### Extracted data
--- START ---
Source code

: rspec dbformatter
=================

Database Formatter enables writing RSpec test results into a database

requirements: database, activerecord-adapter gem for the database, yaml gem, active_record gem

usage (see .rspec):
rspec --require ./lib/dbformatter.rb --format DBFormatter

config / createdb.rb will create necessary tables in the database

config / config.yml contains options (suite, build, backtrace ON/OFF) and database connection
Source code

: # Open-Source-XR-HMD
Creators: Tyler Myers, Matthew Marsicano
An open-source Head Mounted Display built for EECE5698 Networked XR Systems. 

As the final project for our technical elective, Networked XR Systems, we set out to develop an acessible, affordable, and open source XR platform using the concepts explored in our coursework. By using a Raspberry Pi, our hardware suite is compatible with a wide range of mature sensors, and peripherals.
--- END ---
--- START ---
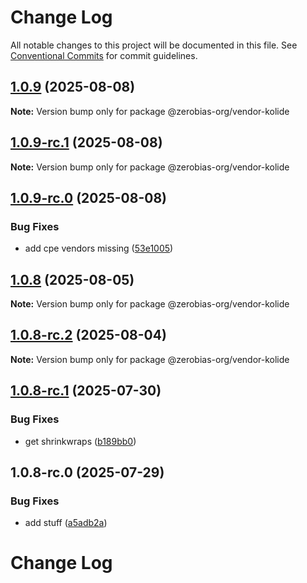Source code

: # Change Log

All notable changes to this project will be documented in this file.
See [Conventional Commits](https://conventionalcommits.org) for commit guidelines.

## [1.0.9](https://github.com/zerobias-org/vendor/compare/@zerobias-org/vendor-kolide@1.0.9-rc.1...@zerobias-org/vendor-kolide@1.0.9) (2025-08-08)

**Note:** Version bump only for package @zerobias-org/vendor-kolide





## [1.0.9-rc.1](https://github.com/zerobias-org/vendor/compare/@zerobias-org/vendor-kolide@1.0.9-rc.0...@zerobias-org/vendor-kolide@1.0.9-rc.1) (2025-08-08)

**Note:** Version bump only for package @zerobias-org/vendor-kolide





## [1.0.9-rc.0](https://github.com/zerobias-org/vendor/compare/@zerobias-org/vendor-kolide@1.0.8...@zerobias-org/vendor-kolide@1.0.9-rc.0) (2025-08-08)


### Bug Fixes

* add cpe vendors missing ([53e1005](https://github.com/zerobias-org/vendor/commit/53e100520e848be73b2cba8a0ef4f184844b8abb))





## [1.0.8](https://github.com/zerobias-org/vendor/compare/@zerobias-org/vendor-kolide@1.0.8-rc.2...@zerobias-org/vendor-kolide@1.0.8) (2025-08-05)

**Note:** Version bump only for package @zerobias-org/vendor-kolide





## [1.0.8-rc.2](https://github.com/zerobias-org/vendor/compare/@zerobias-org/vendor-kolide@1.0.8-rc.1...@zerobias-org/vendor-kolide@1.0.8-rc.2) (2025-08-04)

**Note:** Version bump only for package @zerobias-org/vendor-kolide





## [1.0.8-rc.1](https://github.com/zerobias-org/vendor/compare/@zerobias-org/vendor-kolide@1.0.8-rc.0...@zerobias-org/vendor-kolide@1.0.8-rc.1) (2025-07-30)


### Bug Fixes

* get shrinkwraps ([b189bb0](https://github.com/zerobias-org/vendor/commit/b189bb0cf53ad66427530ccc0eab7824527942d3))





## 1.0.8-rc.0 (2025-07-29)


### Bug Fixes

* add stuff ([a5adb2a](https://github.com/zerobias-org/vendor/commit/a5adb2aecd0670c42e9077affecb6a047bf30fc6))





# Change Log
--- END ---
--- START ---
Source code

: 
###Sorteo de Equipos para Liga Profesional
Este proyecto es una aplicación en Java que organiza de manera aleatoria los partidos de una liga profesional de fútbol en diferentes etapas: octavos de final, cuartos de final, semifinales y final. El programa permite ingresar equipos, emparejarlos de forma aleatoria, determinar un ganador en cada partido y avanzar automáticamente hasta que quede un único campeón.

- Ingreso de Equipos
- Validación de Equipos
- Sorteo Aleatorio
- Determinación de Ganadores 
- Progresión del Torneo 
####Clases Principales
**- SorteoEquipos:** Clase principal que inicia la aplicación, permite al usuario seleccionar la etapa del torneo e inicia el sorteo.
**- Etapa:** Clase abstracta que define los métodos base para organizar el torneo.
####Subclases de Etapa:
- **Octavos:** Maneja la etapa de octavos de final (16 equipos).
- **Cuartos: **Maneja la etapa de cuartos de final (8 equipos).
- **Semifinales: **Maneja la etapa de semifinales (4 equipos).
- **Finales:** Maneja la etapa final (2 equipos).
--- END ---
### Work request
The answer should be a single number giving how many lines in the records hold the word "project".

### Answer box
2